— Task requirements —
Check every line of the entries below for the word "json", and copy the ones that have it.

— Records provided —

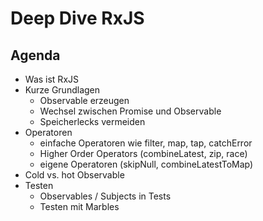 # Deep Dive RxJS

## Agenda
 * Was ist RxJS
 * Kurze Grundlagen
   * Observable erzeugen
   * Wechsel zwischen Promise und Observable
   * Speicherlecks vermeiden
 * Operatoren
   * einfache Operatoren wie filter, map, tap, catchError
   * Higher Order Operators (combineLatest, zip, race)
   * eigene Operatoren (skipNull, combineLatestToMap)
 * Cold vs. hot Observable
 * Testen
   * Observables / Subjects in Tests
   * Testen mit Marbles
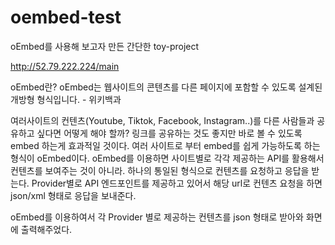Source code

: # oembed-test

oEmbed를 사용해 보고자 만든 간단한 toy-project

http://52.79.222.224/main

oEmbed란?
oEmbed는 웹사이트의 콘텐츠를 다른 페이지에 포함할 수 있도록 설계된 개방형 형식입니다. - 위키백과

여러사이트의 컨텐츠(Youtube, Tiktok, Facebook, Instagram..)를 다른 사람들과 공유하고 싶다면 어떻게 해야 할까?
링크를 공유하는 것도 좋지만 바로 볼 수 있도록 embed 하는게 효과적일 것이다.
여러 사이트로 부터 embed를 쉽게 가능하도록 하는 형식이 oEmbed이다.
oEmbed를 이용하면 사이트별로 각각 제공하는 API를 활용해서 컨텐츠를 보여주는 것이 아니라. 하나의 통일된 형식으로 컨텐츠를 요청하고 응답을 받는다.
Provider별로 API 엔드포인트를 제공하고 있어서 해당 url로 컨텐츠 요청을 하면 json/xml 형태로 응답을 보내준다.

oEmbed를 이용하여서 각 Provider 별로 제공하는 컨텐츠를 json 형태로 받아와 화면에 출력해주었다.
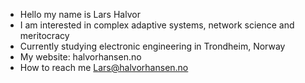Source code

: - Hello my name is Lars Halvor
- I am interested in complex adaptive systems, network science and meritocracy
- Currently studying electronic engineering in Trondheim, Norway
- My website: halvorhansen.no
- How to reach me Lars@halvorhansen.no

<!---
Larshalvorhansen/Larshalvorhansen is a ✨ special ✨ repository because its `README.md` (this file) appears on your GitHub profile.
You can click the Preview link to take a look at your changes.
--->
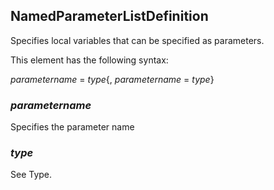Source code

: ## NamedParameterListDefinition

Specifies local variables that can be specified as parameters.

This element has the following syntax:

*parametername* = *type*{, *parametername* = *type*}

### *parametername*

Specifies the parameter name

### *type*

See Type.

— Task answer —
Provider별로 API 엔드포인트를 제공하고 있어서 해당 url로 컨텐츠 요청을 하면 json/xml 형태로 응답을 보내준다.
oEmbed를 이용하여서 각 Provider 별로 제공하는 컨텐츠를 json 형태로 받아와 화면에 출력해주었다.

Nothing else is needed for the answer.